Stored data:
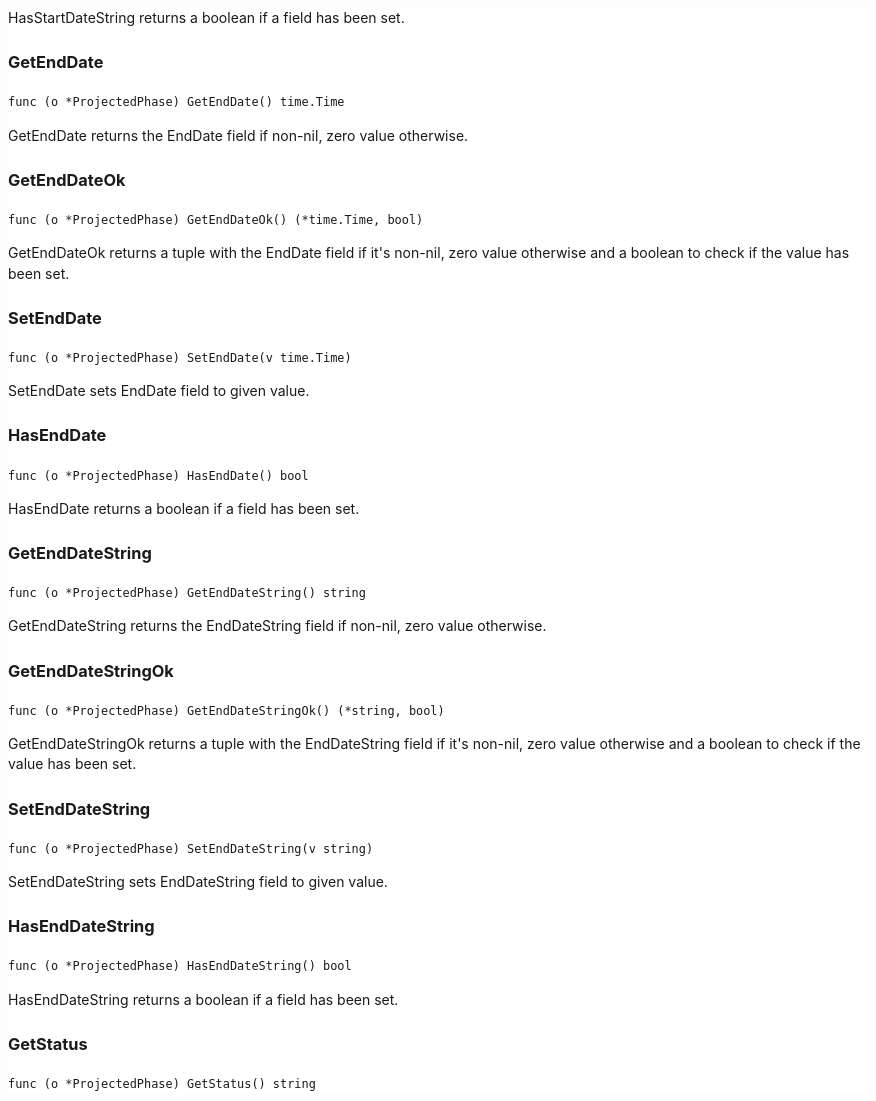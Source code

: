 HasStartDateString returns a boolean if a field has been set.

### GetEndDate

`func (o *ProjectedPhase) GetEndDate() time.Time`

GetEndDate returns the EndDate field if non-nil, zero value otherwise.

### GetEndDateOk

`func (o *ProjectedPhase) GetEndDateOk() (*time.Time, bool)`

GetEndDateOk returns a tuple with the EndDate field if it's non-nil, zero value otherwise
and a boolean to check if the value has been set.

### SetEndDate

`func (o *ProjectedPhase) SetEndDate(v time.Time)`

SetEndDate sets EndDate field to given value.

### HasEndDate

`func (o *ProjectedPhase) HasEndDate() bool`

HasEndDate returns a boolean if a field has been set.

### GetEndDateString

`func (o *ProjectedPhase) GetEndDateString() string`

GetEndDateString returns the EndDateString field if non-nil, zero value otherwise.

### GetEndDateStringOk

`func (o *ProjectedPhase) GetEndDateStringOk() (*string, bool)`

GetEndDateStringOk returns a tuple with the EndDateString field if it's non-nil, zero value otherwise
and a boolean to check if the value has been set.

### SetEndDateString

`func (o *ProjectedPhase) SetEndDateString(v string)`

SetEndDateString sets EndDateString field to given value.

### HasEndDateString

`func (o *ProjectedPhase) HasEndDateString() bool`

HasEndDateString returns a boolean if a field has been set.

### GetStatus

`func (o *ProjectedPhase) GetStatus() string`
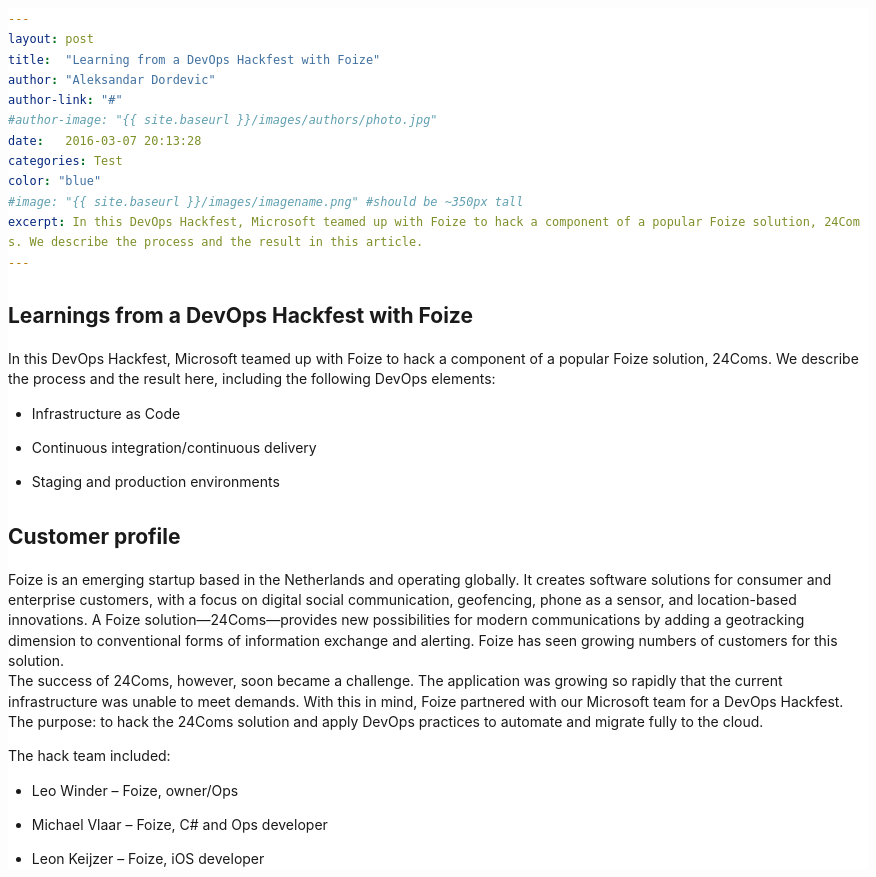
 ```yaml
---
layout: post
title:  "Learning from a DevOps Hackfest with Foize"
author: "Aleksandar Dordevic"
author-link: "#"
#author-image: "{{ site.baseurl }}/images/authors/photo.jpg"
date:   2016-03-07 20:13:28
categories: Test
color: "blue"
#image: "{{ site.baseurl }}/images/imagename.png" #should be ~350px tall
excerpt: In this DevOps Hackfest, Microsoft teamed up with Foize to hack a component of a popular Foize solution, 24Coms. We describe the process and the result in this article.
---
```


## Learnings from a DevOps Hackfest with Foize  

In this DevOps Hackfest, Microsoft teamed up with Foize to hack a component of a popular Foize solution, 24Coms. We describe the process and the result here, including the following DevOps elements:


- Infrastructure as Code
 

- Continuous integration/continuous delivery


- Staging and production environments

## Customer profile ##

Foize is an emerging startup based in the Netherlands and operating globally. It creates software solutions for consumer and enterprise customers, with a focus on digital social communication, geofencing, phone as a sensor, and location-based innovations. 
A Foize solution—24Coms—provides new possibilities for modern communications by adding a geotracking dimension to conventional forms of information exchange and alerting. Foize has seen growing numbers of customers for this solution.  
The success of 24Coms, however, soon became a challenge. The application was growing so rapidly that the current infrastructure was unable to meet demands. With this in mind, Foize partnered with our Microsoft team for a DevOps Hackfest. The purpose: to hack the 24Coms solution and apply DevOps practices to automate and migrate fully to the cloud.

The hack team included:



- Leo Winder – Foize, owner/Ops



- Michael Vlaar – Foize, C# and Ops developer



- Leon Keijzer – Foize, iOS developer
==
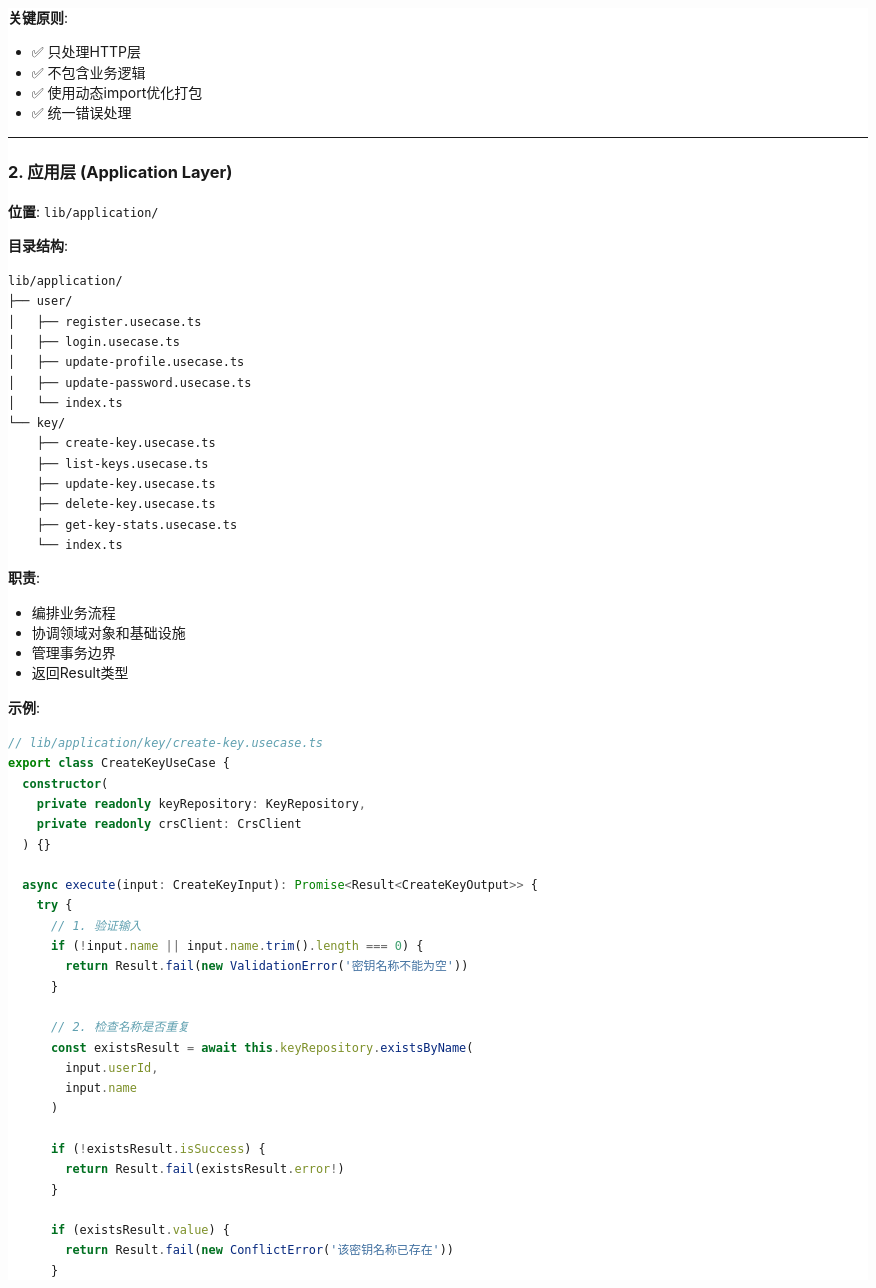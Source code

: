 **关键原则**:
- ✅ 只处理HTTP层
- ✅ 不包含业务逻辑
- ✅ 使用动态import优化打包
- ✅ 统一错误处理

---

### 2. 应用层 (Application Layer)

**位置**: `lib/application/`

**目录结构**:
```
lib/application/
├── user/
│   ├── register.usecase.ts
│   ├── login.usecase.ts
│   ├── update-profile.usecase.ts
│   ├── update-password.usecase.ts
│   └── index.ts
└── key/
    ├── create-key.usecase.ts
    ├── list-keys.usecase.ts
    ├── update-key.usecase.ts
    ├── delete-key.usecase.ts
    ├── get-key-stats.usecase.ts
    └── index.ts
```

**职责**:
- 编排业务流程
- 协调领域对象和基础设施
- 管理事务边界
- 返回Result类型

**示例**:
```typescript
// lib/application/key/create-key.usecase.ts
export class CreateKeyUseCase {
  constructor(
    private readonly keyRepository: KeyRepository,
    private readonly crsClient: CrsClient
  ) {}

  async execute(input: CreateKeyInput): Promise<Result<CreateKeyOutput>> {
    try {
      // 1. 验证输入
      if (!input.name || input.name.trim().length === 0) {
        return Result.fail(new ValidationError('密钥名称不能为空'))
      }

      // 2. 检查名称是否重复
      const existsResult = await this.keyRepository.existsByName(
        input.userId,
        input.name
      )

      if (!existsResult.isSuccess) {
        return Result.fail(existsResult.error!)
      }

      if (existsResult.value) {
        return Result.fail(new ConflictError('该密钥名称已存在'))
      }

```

### What is expected:
Copy the lines that hold the word "been". Take them from the records above.

### Answer space:
: HasStartDateString returns a boolean if a field has been set.
and a boolean to check if the value has been set.
HasEndDate returns a boolean if a field has been set.
and a boolean to check if the value has been set.
HasEndDateString returns a boolean if a field has been set.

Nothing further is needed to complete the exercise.